# What the task requires
From the line that contains "of any kind." through the line that contains "via Instance Roles", output every line of the listing below exactly and leave out all the rest.

[Start of section]

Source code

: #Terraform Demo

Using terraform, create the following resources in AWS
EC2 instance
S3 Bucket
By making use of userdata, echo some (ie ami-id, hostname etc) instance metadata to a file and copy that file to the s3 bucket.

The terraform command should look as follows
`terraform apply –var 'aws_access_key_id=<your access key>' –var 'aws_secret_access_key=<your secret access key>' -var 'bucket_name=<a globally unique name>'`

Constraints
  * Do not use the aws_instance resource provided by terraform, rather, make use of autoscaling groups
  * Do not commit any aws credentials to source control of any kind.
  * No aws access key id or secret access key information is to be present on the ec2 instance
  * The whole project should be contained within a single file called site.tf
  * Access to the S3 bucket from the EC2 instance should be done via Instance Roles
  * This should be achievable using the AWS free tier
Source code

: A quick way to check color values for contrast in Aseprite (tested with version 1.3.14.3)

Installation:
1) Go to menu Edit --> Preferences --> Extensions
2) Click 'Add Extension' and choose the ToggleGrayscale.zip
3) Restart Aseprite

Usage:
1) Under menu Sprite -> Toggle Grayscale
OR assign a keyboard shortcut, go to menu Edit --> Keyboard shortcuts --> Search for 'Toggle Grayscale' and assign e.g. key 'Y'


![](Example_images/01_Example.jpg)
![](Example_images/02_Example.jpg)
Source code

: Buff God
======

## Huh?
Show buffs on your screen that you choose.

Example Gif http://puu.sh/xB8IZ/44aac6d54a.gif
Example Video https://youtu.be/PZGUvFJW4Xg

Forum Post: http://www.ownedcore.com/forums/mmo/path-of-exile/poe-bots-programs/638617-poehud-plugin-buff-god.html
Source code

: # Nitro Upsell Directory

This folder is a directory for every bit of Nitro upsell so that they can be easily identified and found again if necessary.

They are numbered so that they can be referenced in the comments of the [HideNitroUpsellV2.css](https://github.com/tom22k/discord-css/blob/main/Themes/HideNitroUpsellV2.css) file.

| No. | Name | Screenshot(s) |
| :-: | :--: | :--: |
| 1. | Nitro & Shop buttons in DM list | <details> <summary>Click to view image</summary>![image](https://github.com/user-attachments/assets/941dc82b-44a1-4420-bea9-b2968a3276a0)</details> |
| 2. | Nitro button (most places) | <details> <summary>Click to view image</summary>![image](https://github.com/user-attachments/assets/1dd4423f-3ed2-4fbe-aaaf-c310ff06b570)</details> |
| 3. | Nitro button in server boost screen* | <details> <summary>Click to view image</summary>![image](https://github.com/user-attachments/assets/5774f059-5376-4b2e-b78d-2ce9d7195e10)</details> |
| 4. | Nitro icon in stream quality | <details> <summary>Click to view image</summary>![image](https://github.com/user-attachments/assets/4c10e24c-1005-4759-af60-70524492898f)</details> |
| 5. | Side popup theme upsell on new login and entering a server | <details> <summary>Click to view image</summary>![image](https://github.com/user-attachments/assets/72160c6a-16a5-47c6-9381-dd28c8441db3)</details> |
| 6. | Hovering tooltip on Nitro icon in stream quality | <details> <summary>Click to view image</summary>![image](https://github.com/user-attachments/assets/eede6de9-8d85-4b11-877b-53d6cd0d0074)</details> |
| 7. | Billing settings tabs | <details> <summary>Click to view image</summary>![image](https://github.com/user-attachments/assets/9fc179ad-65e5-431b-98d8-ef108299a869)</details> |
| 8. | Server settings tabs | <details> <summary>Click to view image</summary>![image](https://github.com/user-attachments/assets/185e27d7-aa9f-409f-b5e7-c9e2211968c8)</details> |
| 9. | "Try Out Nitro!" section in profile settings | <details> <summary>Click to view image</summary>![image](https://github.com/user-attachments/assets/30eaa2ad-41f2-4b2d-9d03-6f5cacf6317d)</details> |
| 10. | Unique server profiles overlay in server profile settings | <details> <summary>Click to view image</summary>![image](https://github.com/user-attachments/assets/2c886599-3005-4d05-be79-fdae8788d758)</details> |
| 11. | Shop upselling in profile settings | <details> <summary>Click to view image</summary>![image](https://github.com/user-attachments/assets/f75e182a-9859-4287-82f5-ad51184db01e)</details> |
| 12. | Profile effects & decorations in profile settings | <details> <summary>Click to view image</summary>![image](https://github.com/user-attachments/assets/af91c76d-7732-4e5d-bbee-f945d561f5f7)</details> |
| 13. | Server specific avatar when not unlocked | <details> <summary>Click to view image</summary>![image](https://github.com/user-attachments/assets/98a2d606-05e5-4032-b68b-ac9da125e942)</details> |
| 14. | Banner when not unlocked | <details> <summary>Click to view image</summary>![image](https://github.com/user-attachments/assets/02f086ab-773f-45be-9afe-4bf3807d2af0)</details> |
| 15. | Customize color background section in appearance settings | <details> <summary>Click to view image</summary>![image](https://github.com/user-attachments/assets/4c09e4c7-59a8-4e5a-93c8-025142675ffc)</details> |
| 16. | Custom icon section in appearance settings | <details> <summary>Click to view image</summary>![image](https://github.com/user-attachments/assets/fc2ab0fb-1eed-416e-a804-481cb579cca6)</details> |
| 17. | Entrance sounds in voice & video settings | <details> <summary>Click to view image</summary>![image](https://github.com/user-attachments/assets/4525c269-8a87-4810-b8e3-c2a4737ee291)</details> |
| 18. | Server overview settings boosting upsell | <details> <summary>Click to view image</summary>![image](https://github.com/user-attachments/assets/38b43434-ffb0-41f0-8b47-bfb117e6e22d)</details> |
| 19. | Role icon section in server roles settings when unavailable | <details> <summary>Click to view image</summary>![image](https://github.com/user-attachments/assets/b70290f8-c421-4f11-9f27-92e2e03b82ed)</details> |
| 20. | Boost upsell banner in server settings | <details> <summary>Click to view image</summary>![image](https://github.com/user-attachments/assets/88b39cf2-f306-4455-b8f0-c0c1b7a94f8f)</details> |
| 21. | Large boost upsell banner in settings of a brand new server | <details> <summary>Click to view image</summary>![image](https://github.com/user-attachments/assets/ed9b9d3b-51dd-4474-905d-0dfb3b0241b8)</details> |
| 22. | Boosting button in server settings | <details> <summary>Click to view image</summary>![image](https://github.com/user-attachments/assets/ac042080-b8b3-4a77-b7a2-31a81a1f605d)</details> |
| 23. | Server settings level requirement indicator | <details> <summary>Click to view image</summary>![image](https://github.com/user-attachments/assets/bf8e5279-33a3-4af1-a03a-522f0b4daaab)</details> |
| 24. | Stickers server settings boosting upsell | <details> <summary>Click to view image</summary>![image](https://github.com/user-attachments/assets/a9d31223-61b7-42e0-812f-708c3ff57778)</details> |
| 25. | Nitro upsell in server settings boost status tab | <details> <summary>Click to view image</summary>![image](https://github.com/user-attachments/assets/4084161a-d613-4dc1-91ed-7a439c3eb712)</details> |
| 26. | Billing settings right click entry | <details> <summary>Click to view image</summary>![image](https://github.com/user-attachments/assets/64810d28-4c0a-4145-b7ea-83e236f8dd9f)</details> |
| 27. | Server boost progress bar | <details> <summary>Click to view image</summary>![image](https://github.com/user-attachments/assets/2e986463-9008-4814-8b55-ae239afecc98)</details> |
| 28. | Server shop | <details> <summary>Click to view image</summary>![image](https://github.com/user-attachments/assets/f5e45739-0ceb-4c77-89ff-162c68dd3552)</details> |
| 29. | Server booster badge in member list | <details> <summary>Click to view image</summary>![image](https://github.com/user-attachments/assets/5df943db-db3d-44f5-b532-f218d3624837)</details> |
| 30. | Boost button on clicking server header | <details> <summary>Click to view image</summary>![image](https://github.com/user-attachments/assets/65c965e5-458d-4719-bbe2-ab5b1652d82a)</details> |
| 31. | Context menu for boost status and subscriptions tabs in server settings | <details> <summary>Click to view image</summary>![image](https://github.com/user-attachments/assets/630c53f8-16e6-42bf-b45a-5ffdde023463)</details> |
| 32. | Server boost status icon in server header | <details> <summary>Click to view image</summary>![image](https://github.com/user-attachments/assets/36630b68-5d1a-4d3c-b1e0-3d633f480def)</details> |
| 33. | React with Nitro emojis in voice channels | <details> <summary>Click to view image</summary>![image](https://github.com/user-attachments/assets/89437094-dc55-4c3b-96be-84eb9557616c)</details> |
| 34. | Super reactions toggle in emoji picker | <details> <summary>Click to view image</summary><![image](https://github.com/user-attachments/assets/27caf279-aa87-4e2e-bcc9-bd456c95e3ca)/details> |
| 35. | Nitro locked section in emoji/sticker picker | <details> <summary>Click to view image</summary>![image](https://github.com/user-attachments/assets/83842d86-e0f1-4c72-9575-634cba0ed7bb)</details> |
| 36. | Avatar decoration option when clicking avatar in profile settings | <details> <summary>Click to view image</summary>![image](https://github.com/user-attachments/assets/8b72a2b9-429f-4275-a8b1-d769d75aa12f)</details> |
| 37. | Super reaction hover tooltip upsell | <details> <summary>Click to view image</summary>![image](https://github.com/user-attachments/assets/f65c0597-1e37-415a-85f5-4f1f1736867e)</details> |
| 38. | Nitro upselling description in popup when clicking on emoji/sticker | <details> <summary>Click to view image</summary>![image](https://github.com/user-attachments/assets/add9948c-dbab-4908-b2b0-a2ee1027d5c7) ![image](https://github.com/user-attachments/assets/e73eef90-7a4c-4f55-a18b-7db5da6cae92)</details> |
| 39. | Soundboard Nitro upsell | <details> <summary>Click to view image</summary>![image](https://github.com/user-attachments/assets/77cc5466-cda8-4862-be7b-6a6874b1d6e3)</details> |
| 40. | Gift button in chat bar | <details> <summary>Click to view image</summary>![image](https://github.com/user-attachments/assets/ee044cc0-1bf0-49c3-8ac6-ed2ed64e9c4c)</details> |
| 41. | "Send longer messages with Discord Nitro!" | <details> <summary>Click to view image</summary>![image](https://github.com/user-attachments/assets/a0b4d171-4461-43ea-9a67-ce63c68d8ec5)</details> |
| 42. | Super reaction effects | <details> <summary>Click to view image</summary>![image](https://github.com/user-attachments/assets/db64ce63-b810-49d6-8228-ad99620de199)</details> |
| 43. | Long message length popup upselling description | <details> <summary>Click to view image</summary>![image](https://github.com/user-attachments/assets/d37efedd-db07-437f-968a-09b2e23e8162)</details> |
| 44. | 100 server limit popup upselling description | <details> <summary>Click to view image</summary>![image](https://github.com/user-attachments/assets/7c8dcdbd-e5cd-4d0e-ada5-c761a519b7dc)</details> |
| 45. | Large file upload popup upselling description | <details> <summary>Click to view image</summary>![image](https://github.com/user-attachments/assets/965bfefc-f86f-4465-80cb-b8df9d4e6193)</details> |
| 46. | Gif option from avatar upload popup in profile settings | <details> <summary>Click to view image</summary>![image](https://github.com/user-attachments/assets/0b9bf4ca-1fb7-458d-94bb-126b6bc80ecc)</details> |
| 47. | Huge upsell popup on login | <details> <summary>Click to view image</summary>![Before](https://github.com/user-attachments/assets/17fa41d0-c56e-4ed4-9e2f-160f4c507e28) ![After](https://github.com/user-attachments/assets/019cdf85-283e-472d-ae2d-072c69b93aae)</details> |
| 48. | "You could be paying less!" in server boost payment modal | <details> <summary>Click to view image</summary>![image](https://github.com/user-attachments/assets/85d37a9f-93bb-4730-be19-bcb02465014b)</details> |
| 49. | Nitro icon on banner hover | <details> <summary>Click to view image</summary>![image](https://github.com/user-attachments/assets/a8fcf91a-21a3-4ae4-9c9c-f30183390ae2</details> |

[End of section]

# Task output
  * Do not commit any aws credentials to source control of any kind.
  * No aws access key id or secret access key information is to be present on the ec2 instance
  * The whole project should be contained within a single file called site.tf
  * Access to the S3 bucket from the EC2 instance should be done via Instance Roles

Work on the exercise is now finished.